Rippleside (/ɹˈɪpəlsaɪd/) is a suburb of Geelong, Victoria, Australia. The suburb overlooks Corio Bay. At the , Rippleside had a population of 875.

Rippleside adjoins Drumcondra, 2.5 km north of Geelong City on Corio Bay. The locality covers the suburban area bounded by Corio Bay, East Victoria Street (the Western section is a part of North Geelong and separated by a pedestrian underpass), Melbourne Road and Rippleside Park.

Rippleside Park is a much sought-after location in Geelong; many of the properties located in the area represent the Victorian history that the area has experienced throughout its life. The area is known for its lucrative, and therefore expensive location.

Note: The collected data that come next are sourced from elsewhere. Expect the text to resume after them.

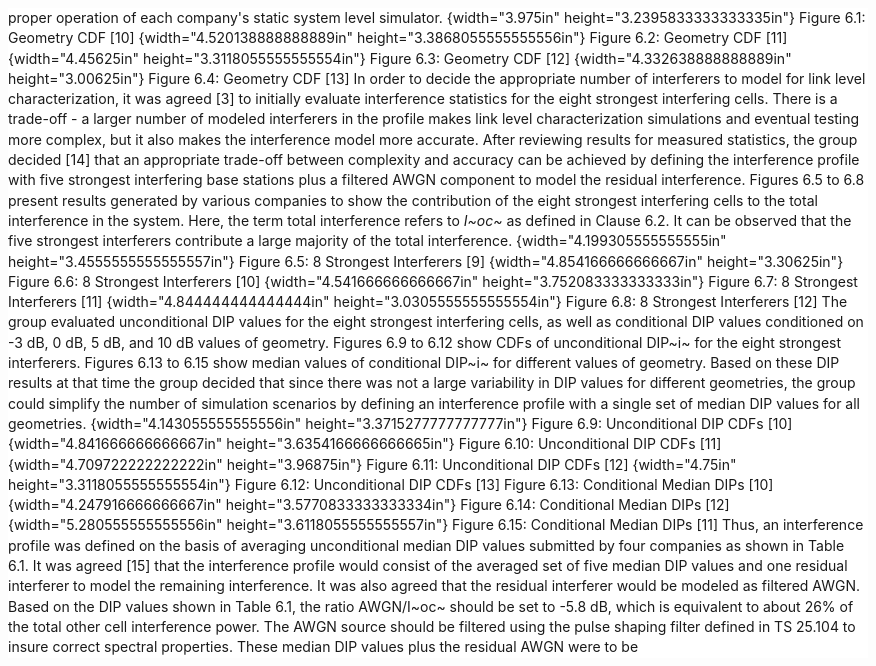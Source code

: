 proper operation of each company's static system level simulator.
{width="3.975in" height="3.2395833333333335in"}
Figure 6.1: Geometry CDF [10]
{width="4.520138888888889in" height="3.3868055555555556in"}
Figure 6.2: Geometry CDF [11]
{width="4.45625in" height="3.3118055555555554in"}
Figure 6.3: Geometry CDF [12]
{width="4.332638888888889in" height="3.00625in"}
Figure 6.4: Geometry CDF [13]
In order to decide the appropriate number of interferers to model for link
level characterization, it was agreed [3] to initially evaluate interference
statistics for the eight strongest interfering cells. There is a trade-off - a
larger number of modeled interferers in the profile makes link level
characterization simulations and eventual testing more complex, but it also
makes the interference model more accurate. After reviewing results for
measured statistics, the group decided [14] that an appropriate trade-off
between complexity and accuracy can be achieved by defining the interference
profile with five strongest interfering base stations plus a filtered AWGN
component to model the residual interference. Figures 6.5 to 6.8 present
results generated by various companies to show the contribution of the eight
strongest interfering cells to the total interference in the system. Here, the
term total interference refers to _I~oc~_ as defined in Clause 6.2. It can be
observed that the five strongest interferers contribute a large majority of
the total interference.
{width="4.199305555555555in" height="3.4555555555555557in"}
Figure 6.5: 8 Strongest Interferers [9]
{width="4.854166666666667in" height="3.30625in"}
Figure 6.6: 8 Strongest Interferers [10]
{width="4.541666666666667in" height="3.752083333333333in"}
Figure 6.7: 8 Strongest Interferers [11]
{width="4.844444444444444in" height="3.0305555555555554in"}
Figure 6.8: 8 Strongest Interferers [12]
The group evaluated unconditional DIP values for the eight strongest
interfering cells, as well as conditional DIP values conditioned on -3 dB, 0
dB, 5 dB, and 10 dB values of geometry. Figures 6.9 to 6.12 show CDFs of
unconditional DIP~i~ for the eight strongest interferers. Figures 6.13 to 6.15
show median values of conditional DIP~i~ for different values of geometry.
Based on these DIP results at that time the group decided that since there was
not a large variability in DIP values for different geometries, the group
could simplify the number of simulation scenarios by defining an interference
profile with a single set of median DIP values for all geometries.
{width="4.143055555555556in" height="3.3715277777777777in"}
Figure 6.9: Unconditional DIP CDFs [10]
{width="4.841666666666667in" height="3.6354166666666665in"}
Figure 6.10: Unconditional DIP CDFs [11]
{width="4.709722222222222in" height="3.96875in"}
Figure 6.11: Unconditional DIP CDFs [12]
{width="4.75in" height="3.3118055555555554in"}
Figure 6.12: Unconditional DIP CDFs [13]
Figure 6.13: Conditional Median DIPs [10]
{width="4.247916666666667in" height="3.5770833333333334in"}
Figure 6.14: Conditional Median DIPs [12]
{width="5.280555555555556in" height="3.6118055555555557in"}
Figure 6.15: Conditional Median DIPs [11]
Thus, an interference profile was defined on the basis of averaging
unconditional median DIP values submitted by four companies as shown in Table
6.1. It was agreed [15] that the interference profile would consist of the
averaged set of five median DIP values and one residual interferer to model
the remaining interference. It was also agreed that the residual interferer
would be modeled as filtered AWGN. Based on the DIP values shown in Table 6.1,
the ratio AWGN/I~oc~ should be set to -5.8 dB, which is equivalent to about
26% of the total other cell interference power. The AWGN source should be
filtered using the pulse shaping filter defined in TS 25.104 to insure correct
spectral properties. These median DIP values plus the residual AWGN were to be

For local residents, the suburb is within 2 km of the North Geelong Railway Station and bus routes connected to Geelong City.

== History ==
Geelong's early settlers were attracted to the area which is now Rippleside because of its convenience, being close to the Melbourne-Geelong Road which runs to the west of Rippleside Park. By 1854, after Geelong settlers had purchased lands in the area, the Rippleside Hotel and local general store were opened. The Melbourne-Geelong railway, opened in 1857, also runs on the western boundary of the suburb, and the nearby North Geelong railway station, called West Geelong in its first couple of years, was opened in 1883.

The Post Office opened on 19 May 1986, replacing the nearby North Geelong office.

The Balmoral Quay development, previously known as Rippleside Quay, is under construction and will involve the construction of over 50 luxury townhouses, a marina, and a boardwalk connecting Rippleside Beach and St Helens Park. The development will cost an estimated $80 million.

In January 2018, the newly refurbished Rippleside beach, and the latest expansion of the Bay trail between Rippleside and St Helens beaches, was opened to the public.

==Rippleside Park==
Rippleside Park is in the suburb of Rippleside and overlooks Corio Bay. It has a Vietnam War memorial, facing Melbourne Road.

The park is used for many Geelong events such as charity events and fun runs. The park and the adjoining beach are popular with local families and tourists because there are several picnic and barbecue areas. It previously had a community-funded wooden playground, but this was removed in 2024 and a new playground and toilet block are currently under construction.

Its large open area is popular with dog walkers and fitness groups. There is also a restaurant/café, as well as ample parking.

The adjoining beachfront is popular. Its footpath heads south towards Western Beach and Geelong's waterfront, and north to St Helens and Corio Quay.

The City Council maintains the park and its facilities.

==St Helens Park==

Located off Holden Avenue, off side of Victoria Street, this park and beach is also popular with locals.

Its expansive fishing pier is popular with fisherman.

The park, like Rippleside also has a great view of Geelong's skyline and the surrounds. It also has a playground, some tables and toilet facilities.

The park was established initially as a memorial to fallen Australian soldiers in various World War Two conflicts including the Malayan Campaign, Borneo Campaign and Battle of Singapore.